The package is provided with a LICENSE file which contains the license terms.

Installation

Installation from PyPi

The easiest way to install PipeOptz is through pip. Open your terminal and run the follwing command:

pip install --upgrade --user pipeoptz

Installation from source

If you're reading this README from a source distribution, you can install PipeOptz after downloading it with:

pip install --upgrade --user .

You can also install the latest development version directly from Github:

pip install --upgrade --user https://github.com/centralelyon/pipeoptz/archive/main.zip

For local development install PipeOptz in editable mode:

Quick Start

Let's create a basic pipeline with a few arithmetic operations to see how it works.

from pipeoptz import Pipeline, Node

# 1. Define the functions your nodes will execute
def add(x, y):
    return x + y

def multiply(a, b):
    return a * b

# 2. Create a pipeline
pipeline = Pipeline(name="arithmetic_pipeline")

# 3. Create nodes and add them to the pipeline with dependencies
# Node A: 5 + 3 = 8
pipeline.add_node(Node(id="A", func=add, fixed_params={"x": 5, "y": 3}))

# Node B: Takes the output of A as input -> 8 * 10 = 80
pipeline.add_node(Node(id="B", func=multiply, fixed_params={"b": 10}), predecessors={"a": "A"})

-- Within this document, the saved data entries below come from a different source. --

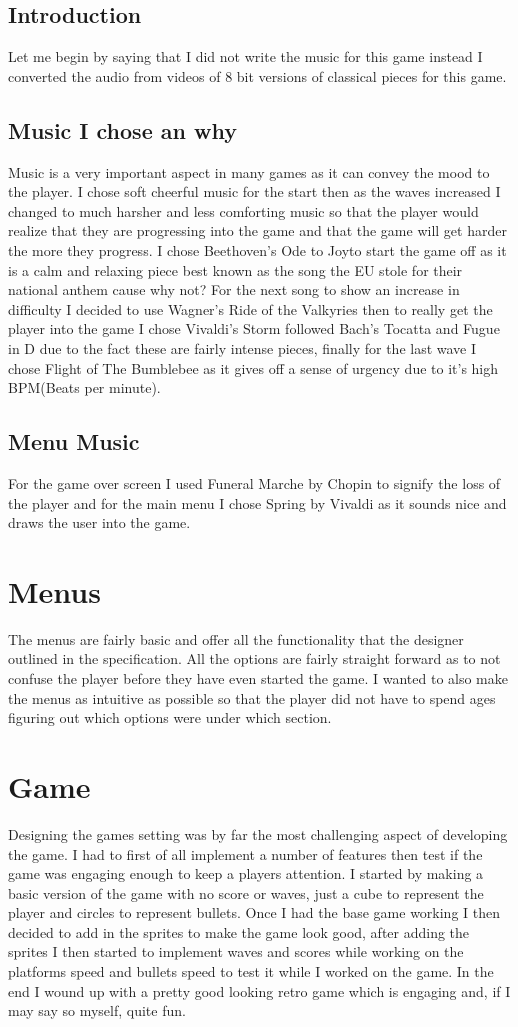 \documentclass{report}
\begin{document}
\subsection{Introduction}
Let me begin by saying that I did not write the music for this game instead I converted the audio from videos of 8 bit versions of classical pieces for this game. 
\subsection{Music I chose an why}
Music is a very important aspect in many games as it can convey the mood to the player.  I chose soft cheerful music for the start then as the waves increased I changed to much harsher and less comforting music so that the player would realize that they are progressing into the game and that the game will get harder the more they progress.  I chose Beethoven's Ode to Joy\cite{Beethoven}to start the game off as it is a calm and relaxing piece best known as the song the EU stole for their national anthem cause why not? For the next song to show an increase in difficulty I decided to use Wagner's Ride of the Valkyries\cite{Wagner} then to really get the player into the game I chose  Vivaldi's Storm\cite{Vivaldi} followed Bach's Tocatta and Fugue in D\cite{Bach} due to the fact these are fairly intense pieces, finally for the last wave I chose Flight of The Bumblebee as it gives off a sense of urgency due to it's high BPM(Beats per minute).
\subsection{Menu Music}
For the game over screen I used Funeral Marche by Chopin\cite{Chopin} to signify the loss of the player and for the main menu I chose Spring by Vivaldi\cite{Vivaldi2} as it sounds nice and draws the user into the game.
\section{Menus}
The menus are fairly basic and offer all the functionality that the designer outlined in the specification.  All the options are fairly straight forward as to not confuse the player before they have even started the game.  I wanted to also make the menus as intuitive as possible so that the player did not have to spend ages figuring out which options were under which section.
\section{Game}
Designing the games setting was by far the most challenging aspect of developing the game.  I had to first of all implement a number of features then test if the game was engaging enough to keep a players attention. I started by making a basic version of the game with no score or waves, just a cube to represent the player and circles to represent bullets. Once I had the base game working I then decided to add in the sprites to make the game look good, after adding the sprites I then started to implement waves and scores while working on the platforms speed and bullets speed to test it while I worked on the game. In the end I wound up with a pretty good looking retro game which is engaging and, if I may say so myself, quite fun.
\end{document}
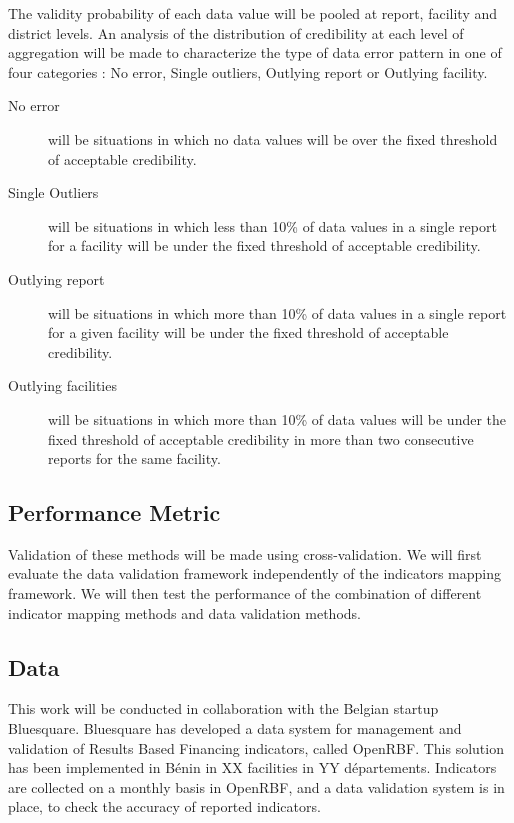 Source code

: The validity probability of each data value will be pooled at report, facility and district levels. An analysis of the distribution of credibility at each level of aggregation will be made to characterize the type of data error pattern in one of four categories : No error, Single outliers, Outlying report or Outlying facility.
\begin{description}
	\item[No error] will be situations in which no data values will be over the fixed threshold of acceptable credibility.
	\item[Single Outliers] will be situations in which less than 10\% of data values in a single report for a facility will be under the fixed threshold of acceptable credibility.
	\item[Outlying report] will be situations in which more than 10\% of data values in a single report for a given facility will be under the fixed threshold of acceptable credibility.
	\item[Outlying facilities] will be situations in which more than 10\% of data values will be under the fixed threshold of acceptable credibility in more than two consecutive reports for the same facility.
\end{description}

\subsection{Performance Metric}

Validation of these methods will be made using cross-validation. We will first evaluate the data validation framework independently of the indicators mapping framework. We will then test the performance of the combination of different indicator mapping methods and data validation methods.

\subsection{Data}
\label{paper2_data}

This work will be conducted in collaboration with the Belgian startup Bluesquare. Bluesquare has developed a data system for management and validation of Results Based Financing indicators, called OpenRBF. This solution has been implemented in Bénin in XX facilities in YY départements. Indicators are collected on a monthly basis in OpenRBF, and a data validation system is in place, to check the accuracy of reported indicators.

# Node C: Takes the output of B as input -> 80 + 1 = 81
pipeline.add_node(Node(id="C", func=add, fixed_params={"y": 1}), predecessors={"x": "B"})


# 4. Run the pipeline
# The result is a tuple: (last_node_id, history_of_all_node_outputs, execution_times)
last_node, history, _ = pipeline.run()

print(f"Pipeline finished at node: {last_node}")
print(f"Result of final node 'C': {history[last_node]}")
print(f"History of all node outputs: {history}")

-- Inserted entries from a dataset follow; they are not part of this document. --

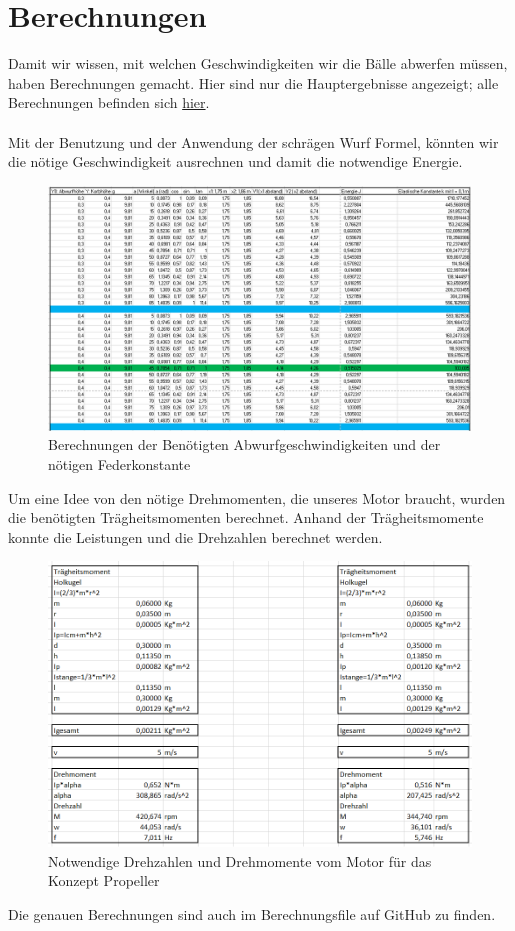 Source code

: \section{Berechnungen}
Damit wir wissen, mit welchen Geschwindigkeiten wir die Bälle abwerfen müssen, haben Berechnungen gemacht.
Hier sind nur die Hauptergebnisse angezeigt; alle Berechnungen befinden sich \href{https://github.com/accefa/doku/tree/master/bin/Berechnungen.xlsx}{hier}. \\ \\
Mit der Benutzung und der Anwendung der schrägen Wurf Formel, könnten wir die nötige Geschwindigkeit ausrechnen und damit die notwendige Energie.
\begin{figure}[h!]
	\centering
	\includegraphics[width=1\textwidth]{../../fig/Geschwindigkeit_und_eleastische_Konstante.png}
	\caption{Berechnungen der Benötigten Abwurfgeschwindigkeiten und der nötigen Federkonstante}
	\label{fig:Berechnungen von die Geschwindigkeit}
\end{figure}
\newpage
Um eine Idee von den nötige Drehmomenten, die unseres Motor braucht, wurden die benötigten Trägheitsmomenten berechnet. Anhand der Trägheitsmomente konnte die Leistungen und die Drehzahlen berechnet werden.
\begin{figure}[h!]
	\centering
	\includegraphics[width=1\textwidth]{../../fig/Berechnungen_Propeller.png}
	\caption{Notwendige Drehzahlen und Drehmomente vom Motor für das Konzept Propeller}
	\label{fig:Berechnungen für der Propellerkonzept}
\end{figure}

Die genauen Berechnungen sind auch im Berechnungsfile auf GitHub zu finden. 
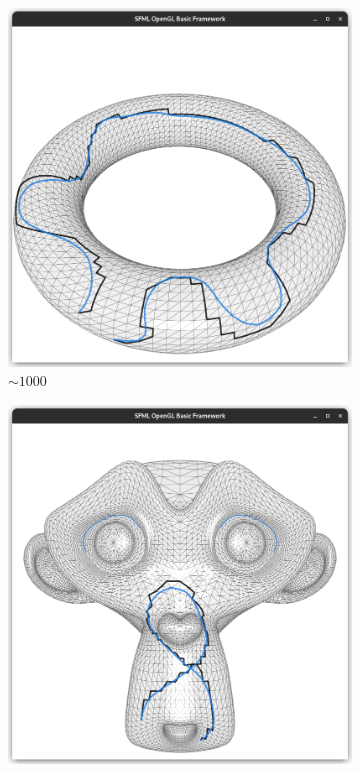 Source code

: \documentclass{stdlocal}
\begin{document}
\begin{figure}
  \centering
  \begin{subfigure}[b]{0.24\linewidth}
    \centering
    \includegraphics[width=\linewidth,trim={15px 20 15 50},clip]{images/torus-smooth-0.95.png}
    \caption{$\sim 1000$}
  \end{subfigure}
  \begin{subfigure}[b]{0.24\linewidth}
    \centering
    \includegraphics[width=\linewidth,trim={15px 20 15 50},clip]{images/suzanne-smooth-0.95.png}

\end{subfigure}
\end{figure}
\end{document}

# 5. Visualize the pipeline
# This creates a .dot file and a .png image of the graph
pipeline.to_dot("basic.dot", generate_png=True)

This script will output:

Pipeline finished at node: C
Result of final node 'C': 81
History of all node outputs: {'A': 8, 'B': 80, 'C': 81}

And it will generate an image (basic.png) of your pipeline's structure, taken from the basic.ipynb example:

Simple Pipeline Graph

Optimizing a Pipeline

The real power of PipeOptz comes from optimization. The simple example above uses fixed parameters, but you can easily make them tunable.

To do this, you would:

  1. Create a PipelineOptimizer.
  2. Define which parameters to tune using objects like IntParameter or FloatParameter.
  3. Provide a loss_function that calculates how "good" the pipeline's output is.
  4. Run the optimizer.optimize() method.

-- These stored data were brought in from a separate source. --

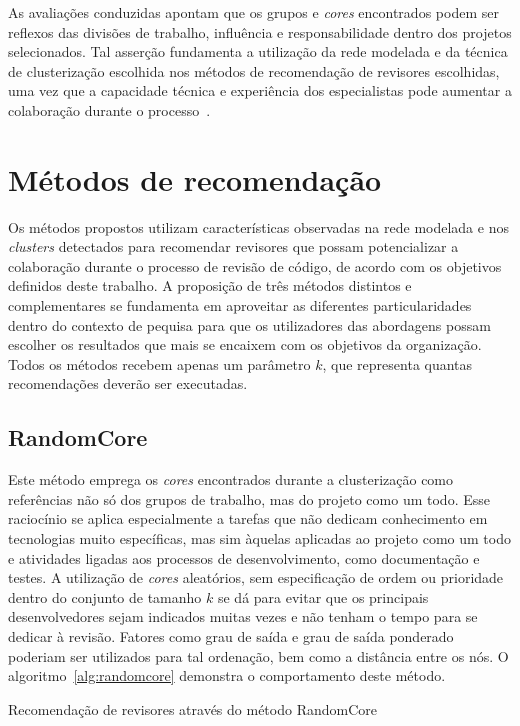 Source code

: \documentclass[12pt,openany,oneside,a4paper,english,brazil]{abntbibufjf}
\begin{document}
As avaliações conduzidas apontam que os grupos e \textit{cores} encontrados podem ser reflexos das divisões de trabalho, influência e responsabilidade dentro dos projetos selecionados. Tal asserção fundamenta a utilização da rede modelada e da técnica de clusterização escolhida nos métodos de recomendação de revisores escolhidas, uma vez que a capacidade técnica e experiência dos especialistas pode aumentar a colaboração durante o processo~\cite{Bosu2014, kovalenko2018}.


\section{Métodos de recomendação}
  Os métodos propostos utilizam características observadas na rede modelada e nos \textit{clusters} detectados para recomendar revisores que possam potencializar a colaboração durante o processo de revisão de código, de acordo com os objetivos definidos deste trabalho. A proposição de três métodos distintos e complementares se fundamenta em aproveitar as diferentes particularidades dentro do contexto de pequisa para que os utilizadores das abordagens possam escolher os resultados que mais se encaixem com os objetivos da organização. Todos os métodos recebem apenas um parâmetro $k$, que representa quantas recomendações deverão ser executadas.

  \subsection{RandomCore}
    Este método emprega os \textit{cores} encontrados durante a clusterização como referências não só dos grupos de trabalho, mas do projeto como um todo. Esse raciocínio se aplica especialmente a tarefas que não dedicam conhecimento em tecnologias muito específicas, mas sim àquelas aplicadas ao projeto como um todo e atividades ligadas aos processos de desenvolvimento, como documentação e testes. A utilização de \textit{cores} aleatórios, sem especificação de ordem ou prioridade dentro do conjunto de tamanho $k$ se dá para evitar que os principais desenvolvedores sejam indicados muitas vezes e não tenham o tempo para se dedicar à revisão. Fatores como grau de saída e grau de saída ponderado poderiam ser utilizados para tal ordenação, bem como a distância entre os nós. O algoritmo~\ref{alg:randomcore} demonstra o comportamento deste método.


\begin{algorithm}
\label{alg:randomcore}
 \caption{Recomendação de revisores através do método RandomCore}

\end{algorithm}
\end{document}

For a complete, runnable optimization example, please see the Jupyter Notebook at: examples/advanced/simple.ipynb.

Examples

Several example pipelines are provided in the examples/ directory. These include:

  • basic/: A simple pipeline with arithmetic operations.
  • cond/: A pipeline demonstrating conditional branching.
  • for/: A pipeline demonstrating for loops.
  • while/: A pipeline demonstrating while loops.
  • opti/: A pipeline demonstrating optimization pipeline with tunable parameters.

Building Docs

This project uses MkDocs to generate documentation.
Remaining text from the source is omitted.